Dabei begann die Geschichte des Francs mit einer außergewöhnlich langen Periode der Stabilität. 1803 wurde unter Napoleon das Umtauschverhältnis zu Gold festgesetzt. Papiergeld konnte jederzeit bei der Zentralbank, der Banque de France, in Gold umgetauscht werden. Die Währung blieb trotz aller Kriege, Revolutionen und Regimewechsel während des langen 19. Jahrhunderts stabil. Erst 1914 wurde der Goldstandard aufgegeben, da die Kriegführung zum Teil mit der Notenpresse finanziert werden musste.

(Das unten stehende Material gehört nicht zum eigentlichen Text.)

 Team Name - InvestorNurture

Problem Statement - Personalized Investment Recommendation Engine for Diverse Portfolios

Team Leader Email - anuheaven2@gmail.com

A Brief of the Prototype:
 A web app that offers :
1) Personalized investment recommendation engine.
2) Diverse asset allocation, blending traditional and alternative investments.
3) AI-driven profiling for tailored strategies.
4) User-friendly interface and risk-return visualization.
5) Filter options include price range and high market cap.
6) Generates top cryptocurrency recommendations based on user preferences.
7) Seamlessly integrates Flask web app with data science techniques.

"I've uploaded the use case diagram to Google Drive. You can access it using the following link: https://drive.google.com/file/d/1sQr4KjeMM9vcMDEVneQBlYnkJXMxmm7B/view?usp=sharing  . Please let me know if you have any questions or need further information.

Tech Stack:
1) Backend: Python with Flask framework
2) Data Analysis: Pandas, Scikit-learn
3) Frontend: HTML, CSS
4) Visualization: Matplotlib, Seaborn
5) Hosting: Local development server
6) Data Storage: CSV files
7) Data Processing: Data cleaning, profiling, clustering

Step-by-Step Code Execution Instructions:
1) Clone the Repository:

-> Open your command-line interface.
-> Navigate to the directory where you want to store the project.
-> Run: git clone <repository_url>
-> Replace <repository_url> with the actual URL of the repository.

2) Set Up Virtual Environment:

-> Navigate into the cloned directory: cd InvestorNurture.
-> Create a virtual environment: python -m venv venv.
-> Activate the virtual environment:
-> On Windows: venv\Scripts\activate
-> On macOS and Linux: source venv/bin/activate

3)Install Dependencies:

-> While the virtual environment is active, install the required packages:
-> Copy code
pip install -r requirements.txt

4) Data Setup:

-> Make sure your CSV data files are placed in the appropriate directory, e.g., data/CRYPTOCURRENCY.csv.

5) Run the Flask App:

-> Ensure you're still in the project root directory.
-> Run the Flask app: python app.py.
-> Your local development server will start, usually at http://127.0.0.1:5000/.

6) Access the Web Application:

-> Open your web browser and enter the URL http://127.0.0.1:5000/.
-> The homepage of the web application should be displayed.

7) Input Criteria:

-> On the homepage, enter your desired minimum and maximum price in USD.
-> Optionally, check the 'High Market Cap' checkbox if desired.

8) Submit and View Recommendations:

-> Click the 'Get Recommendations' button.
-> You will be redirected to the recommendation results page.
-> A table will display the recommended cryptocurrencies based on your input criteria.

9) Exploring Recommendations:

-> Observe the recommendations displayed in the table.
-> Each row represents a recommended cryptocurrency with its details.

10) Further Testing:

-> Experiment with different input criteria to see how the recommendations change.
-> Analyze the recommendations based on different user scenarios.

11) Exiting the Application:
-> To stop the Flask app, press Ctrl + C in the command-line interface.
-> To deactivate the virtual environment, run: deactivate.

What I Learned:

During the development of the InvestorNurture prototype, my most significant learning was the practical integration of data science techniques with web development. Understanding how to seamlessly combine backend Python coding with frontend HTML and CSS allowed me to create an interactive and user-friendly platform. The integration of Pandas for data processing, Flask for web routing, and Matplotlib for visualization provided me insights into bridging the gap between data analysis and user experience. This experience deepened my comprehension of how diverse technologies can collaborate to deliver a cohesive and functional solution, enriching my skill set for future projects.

1928: Poincaré wertet den Franc um vier Fünftel ab

Es war Raymond Poincaré, Ministerpräsident und gleichzeitig Finanzminister, der 1928 die erste Abwertung des Franc initiierte. Frankreich war nach dem ersten Krieg wieder zum Goldstandard zurückgekehrt. Die wechselhafte Politik der 20er Jahre, in der sich Konsolidierungsphasen und Phasen mit Haushaltsdefiziten abwechselten, führte zu einer für die französische Währung sehr turbulenten Phase von 1926 bis 1928 mit starken Wechselkursschwankungen. Auf eine ausgeprägte Periode der Schwäche des Francs folgte ab 1926 – quasi als Ausgleichsbewegung – ein starkes Ansteigen der französischen Währung. Eine Stabilisierung wollte Poincaré mit einer Abwertung erreichen. Der Staatschef hatte dabei vor allem das fatale englische Beispiel vor Augen: England war unter Churchill 1925 wieder zum Goldstandard zurückgekehrt und hatte seinen Exporten damit sehr geschadet. Poincaré entschied sich daher für eine sehr starke Abwertung: Der Franc wurde gegenüber dem Gold um vier Fünftel abgewertet. Der Finanzminister erwartete von dieser Maßnahme einen doppelten Vorteil: Die französische Wirtschaft sollte deutliche Wettbewerbsvorteile erhalten, ausländisches Kapital sollte nach Frankreich strömen und dort investiert werden.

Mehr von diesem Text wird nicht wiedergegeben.